Two thousand one: A Space Odyssey (film)
Released 1968
Director Stanley Kubrick
A stunning cinematic marvel. This science-fiction film revolutionized special effects in terms of scale and realism and proved highly provocative in its suggestion of extraterrestrial intervention in human evolution.
Key Figures
Stanley Kubrick (1928-1999), film director
The Work
Originally titled Journey Beyond the Stars, 2001: A Space Odyssey evolved over several years of close collaboration between director Stanley Kubrick and the English science-fiction writer Arthur C. Clarke. The screenplay was based on Clarke’s story “The Sentinel,” in which astronauts on a roving mission to extract mineral samples from the mountains of the moon discover a pyramidal structure left by space travelers eons before, presumably as a kind of cosmic signpost for those terrestrial creatures who might evolve sufficiently to be able to journey to the moon and find it.
In 2001: A Space Odyssey, the first such signpost is a black monolith, a slender slab of smooth marble, which proto-human apes discover in their desert habitat. Touching the slab creates the spark of realization that leads to the use of tools and in an unsettling preview of human history weapons. The man-ape who touches the slab understands that the bone in his hand is useful not only for obtaining food but also for dominating other apes. In a famous scene, a triumphant man-ape tosses his bone-weapon into the air, and the bone’s trajectory dissolves into the orbit of a twenty-first century manmade spacecraft high above the earth, transporting the audience instantaneously and dramatically to the age of human space travel.

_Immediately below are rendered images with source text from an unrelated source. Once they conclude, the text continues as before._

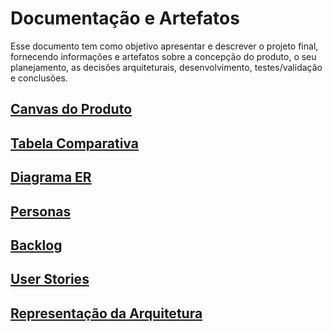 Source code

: # Documentação e Artefatos

Esse documento tem como objetivo apresentar e descrever o projeto final, fornecendo informações e artefatos sobre a concepção do produto, o seu planejamento, as decisões arquiteturais, desenvolvimento, testes/validação e conclusões.

## [Canvas do Produto](Canvas.jpg)

## [Tabela Comparativa](TabelaComparativa.jpg)

## [Diagrama ER](Diagrama.png)

## [Personas](personas.md)

## [Backlog](BackLog.jpg)

## [User Stories](UserStories.jpg)

## [Representação da Arquitetura](Arquitetura.jpeg)







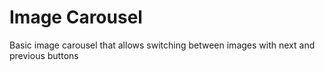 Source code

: # Image Carousel

Basic image carousel that allows switching between images with next and previous buttons
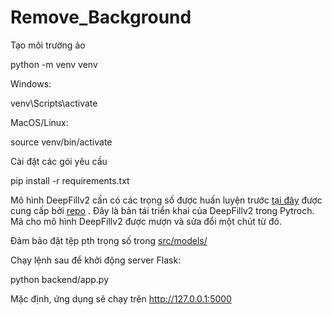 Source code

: # Remove_Background


Tạo môi trường ảo

python -m venv venv


Windows:

venv\Scripts\activate


MacOS/Linux:

source venv/bin/activate


Cài đặt các gói yêu cầu

pip install -r requirements.txt

Mô hình DeepFillv2 cần có các trọng số được huấn luyện trước [tại đây](https://drive.google.com/u/0/uc?id=1L63oBNVgz7xSb_3hGbUdkYW1IuRgMkCa&export=download) được cung cấp bởi [repo](https://github.com/nipponjo/deepfillv2-pytorch) . Đây là bản tái triển khai của DeepFillv2 trong Pytroch. Mã cho mô hình DeepFillv2 được mượn và sửa đổi một chút từ đó.

Đảm bảo đặt tệp pth trọng số trong [src/models/](/backend/models)

Chạy lệnh sau để khởi động server Flask:

python backend/app.py

Mặc định, ứng dụng sẽ chạy trên http://127.0.0.1:5000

The rest of the film follows the astronauts on their quest for the meaning of the mysterious second signpost an identical black monolith discovered on the moon in the year 2001. The astronauts’ attempt to retrace the monolith’s signal (the sudden and brief emission of a beam of energy aimed at one of the moons of Jupiter) is endangered by the on-board computer HAL, who runs chillingly amok. The one surviving astronaut, Dave Bowman (Keir Dullea), manages to disconnect HAL and pilots a single pod of the spacecraft toward the presumed destination, a black monolith aligned mysteriously with Jupiter and its moons. What follows is a tour of the universe a dynamic visual roller coaster that careens past awesome galactic and planetary systems. At the end of the journey, the astronaut faces not the extraterrestrials who left the signposts that guided him there but himself in the imploded present, past, and future. He is simultaneously young, old, dying, and in the dramatic final scene cosmically reborn as a star-child.
Impact
With 2001: A Space Odyssey, the genre of science-fiction films came of age. The film achieved a level of unity of theme and visual effect that had never before been reached. The videotape, or “flat,” version of the film is a pale derivative of the visual and aural experience created by Super Panavision projection and its accompanying stereo technology. 2001: A Space Odyssey is strikingly original for a science-fiction film of the 1960’s in that, among other things, it does not feature monstrous aliens or the effects of radiation and lacks romance or sex. Implicit in the film’s execution minimal dialog and strong visuals is the idea that ultimate reality would be experienced nonverbally, that is, primarily through the sense of sight. The enigmatic ending, the result of many revisions and rather too patly explained in the novel published after release of the film, is perhaps the most superb example of the film’s evocative power.
Related Work
A film based on Arthur C. Clarke’s sequel, 2010, was released in 1984, with Roy Scheider in the starring role. Critics praised the film’s ambition, but as Robert Corliss of Time magazine quipped, the film was an “amiable footnote” to Kubrick’s classic.
Additional Information
The fascinating story of the making of the four-year, $11 million film and its critical and popular reception is told in Jerome Agel’s The Making of Kubrick’s 2001, published in 1970.